Migrating code written for JavaScript.pm to JSPL

= Exception Handling

JSPL and Jackobsson's JavaScript module differ on how they throw exceptions:

In JavaScript, when an error occurred inside javascript code (and was not
trapped by a C<try ... catch>), the operation returned C<undef> and C<$@> was
set. But this can lead to unnoticed errors.

In JSPL the handling of exceptions uses a more regular mechanism.
Errors in both languages always throw exceptions. Period.

As this is an incompatible change, if you have code that depends on the
previous behaviour, you can revert to it by setting context's option
C<RaiseExceptions> to a FALSE value. Please see L<JSPL::Context/RaiseEceptions>.

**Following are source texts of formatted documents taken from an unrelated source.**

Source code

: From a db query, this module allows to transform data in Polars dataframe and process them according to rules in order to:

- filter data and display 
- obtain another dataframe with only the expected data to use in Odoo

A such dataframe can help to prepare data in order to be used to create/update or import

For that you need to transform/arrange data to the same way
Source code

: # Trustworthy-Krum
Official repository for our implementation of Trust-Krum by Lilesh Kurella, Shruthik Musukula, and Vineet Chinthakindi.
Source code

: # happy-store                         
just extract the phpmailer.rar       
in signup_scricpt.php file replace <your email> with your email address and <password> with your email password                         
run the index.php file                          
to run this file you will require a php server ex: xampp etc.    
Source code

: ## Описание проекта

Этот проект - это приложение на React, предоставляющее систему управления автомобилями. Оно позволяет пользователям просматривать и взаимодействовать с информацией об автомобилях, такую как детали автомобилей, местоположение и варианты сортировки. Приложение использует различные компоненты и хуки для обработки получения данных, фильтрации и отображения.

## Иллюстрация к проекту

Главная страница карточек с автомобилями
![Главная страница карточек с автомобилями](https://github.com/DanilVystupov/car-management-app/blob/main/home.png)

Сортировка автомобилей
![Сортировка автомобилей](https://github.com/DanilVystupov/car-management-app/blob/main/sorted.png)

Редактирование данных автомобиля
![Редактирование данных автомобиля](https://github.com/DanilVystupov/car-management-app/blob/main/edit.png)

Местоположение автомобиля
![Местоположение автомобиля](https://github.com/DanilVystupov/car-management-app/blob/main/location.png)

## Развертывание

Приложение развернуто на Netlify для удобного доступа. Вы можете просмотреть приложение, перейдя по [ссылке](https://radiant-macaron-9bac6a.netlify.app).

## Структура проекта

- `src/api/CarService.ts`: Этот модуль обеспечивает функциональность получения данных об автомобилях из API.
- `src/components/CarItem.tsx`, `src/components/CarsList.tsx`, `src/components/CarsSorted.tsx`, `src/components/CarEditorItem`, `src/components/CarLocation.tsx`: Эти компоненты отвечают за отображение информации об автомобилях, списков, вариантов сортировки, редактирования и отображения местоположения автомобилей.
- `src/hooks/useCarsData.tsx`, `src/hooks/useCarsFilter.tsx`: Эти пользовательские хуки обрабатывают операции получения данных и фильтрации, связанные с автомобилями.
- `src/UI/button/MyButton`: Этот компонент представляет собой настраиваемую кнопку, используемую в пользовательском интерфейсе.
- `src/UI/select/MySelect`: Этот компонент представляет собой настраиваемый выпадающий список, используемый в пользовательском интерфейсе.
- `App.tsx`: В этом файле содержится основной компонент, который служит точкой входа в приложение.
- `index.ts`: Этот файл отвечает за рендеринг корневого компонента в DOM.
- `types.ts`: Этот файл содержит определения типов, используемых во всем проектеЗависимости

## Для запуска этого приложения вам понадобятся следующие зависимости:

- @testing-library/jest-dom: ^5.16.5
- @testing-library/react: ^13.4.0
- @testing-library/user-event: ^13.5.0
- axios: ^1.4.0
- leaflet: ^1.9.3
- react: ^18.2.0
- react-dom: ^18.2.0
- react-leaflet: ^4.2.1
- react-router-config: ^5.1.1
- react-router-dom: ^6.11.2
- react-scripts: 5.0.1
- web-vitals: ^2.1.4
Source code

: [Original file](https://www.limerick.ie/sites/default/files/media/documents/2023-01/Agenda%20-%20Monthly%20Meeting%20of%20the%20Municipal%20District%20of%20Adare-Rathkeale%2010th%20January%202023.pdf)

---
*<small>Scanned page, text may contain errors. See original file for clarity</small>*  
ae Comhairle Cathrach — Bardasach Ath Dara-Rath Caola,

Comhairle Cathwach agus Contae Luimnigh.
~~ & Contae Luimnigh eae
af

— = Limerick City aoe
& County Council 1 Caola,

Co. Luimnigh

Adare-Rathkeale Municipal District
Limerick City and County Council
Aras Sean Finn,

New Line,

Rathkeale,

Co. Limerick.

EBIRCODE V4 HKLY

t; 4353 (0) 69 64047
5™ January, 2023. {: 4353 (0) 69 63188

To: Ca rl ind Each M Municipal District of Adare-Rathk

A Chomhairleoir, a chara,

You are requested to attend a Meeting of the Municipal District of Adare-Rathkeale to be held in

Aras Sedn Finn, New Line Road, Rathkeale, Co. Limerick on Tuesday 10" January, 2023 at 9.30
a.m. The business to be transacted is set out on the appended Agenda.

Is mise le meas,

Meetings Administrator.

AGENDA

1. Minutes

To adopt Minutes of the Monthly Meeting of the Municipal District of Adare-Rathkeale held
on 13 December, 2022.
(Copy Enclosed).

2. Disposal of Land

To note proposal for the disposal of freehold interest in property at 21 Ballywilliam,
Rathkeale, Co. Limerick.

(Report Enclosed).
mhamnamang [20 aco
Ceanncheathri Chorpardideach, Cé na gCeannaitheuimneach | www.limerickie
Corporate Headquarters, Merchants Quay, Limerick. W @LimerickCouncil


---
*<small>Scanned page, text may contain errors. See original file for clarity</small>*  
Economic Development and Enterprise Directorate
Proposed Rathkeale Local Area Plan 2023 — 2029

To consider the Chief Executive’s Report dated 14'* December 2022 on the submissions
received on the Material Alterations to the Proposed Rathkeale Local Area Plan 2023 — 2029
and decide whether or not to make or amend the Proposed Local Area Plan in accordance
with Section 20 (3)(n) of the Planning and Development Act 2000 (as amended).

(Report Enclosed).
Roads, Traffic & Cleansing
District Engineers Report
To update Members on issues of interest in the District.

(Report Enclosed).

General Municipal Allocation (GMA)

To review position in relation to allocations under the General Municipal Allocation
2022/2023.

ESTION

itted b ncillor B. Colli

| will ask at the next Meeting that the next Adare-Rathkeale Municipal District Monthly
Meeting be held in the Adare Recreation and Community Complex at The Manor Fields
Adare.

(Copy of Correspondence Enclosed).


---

= PerlArray and PerlHash classes

JSPL's classes PerlArray and PerlHash have a class property: $construct_blessed.
You can set it to a TRUE value to turn on the Claes's JavaScript compatibility
mode.

This affect the behavior of the javascript C<PerlArray> constructor because
when the PerlArray instance constructed in this mode arrives to perl space
it will be a C<JSPL::PerlArray> instance, not a very useful thing.

If in some other place of your code you need to known if legacy support mode is
active or modify it, you can:

    if($JSPL::PerlArray::construct_blessed) {
	# In legacy support mode
	# Turns it off;
	local $JSPL::PerlArray::construct_blessed = undef;
	# Now you can call js code that creates perl arrays with out worry
	...
    }

As this is an interim back compatibility feature, we strongly recommend you to
port your code, and forget about instances of C<JSPL::PerlArray> in perl.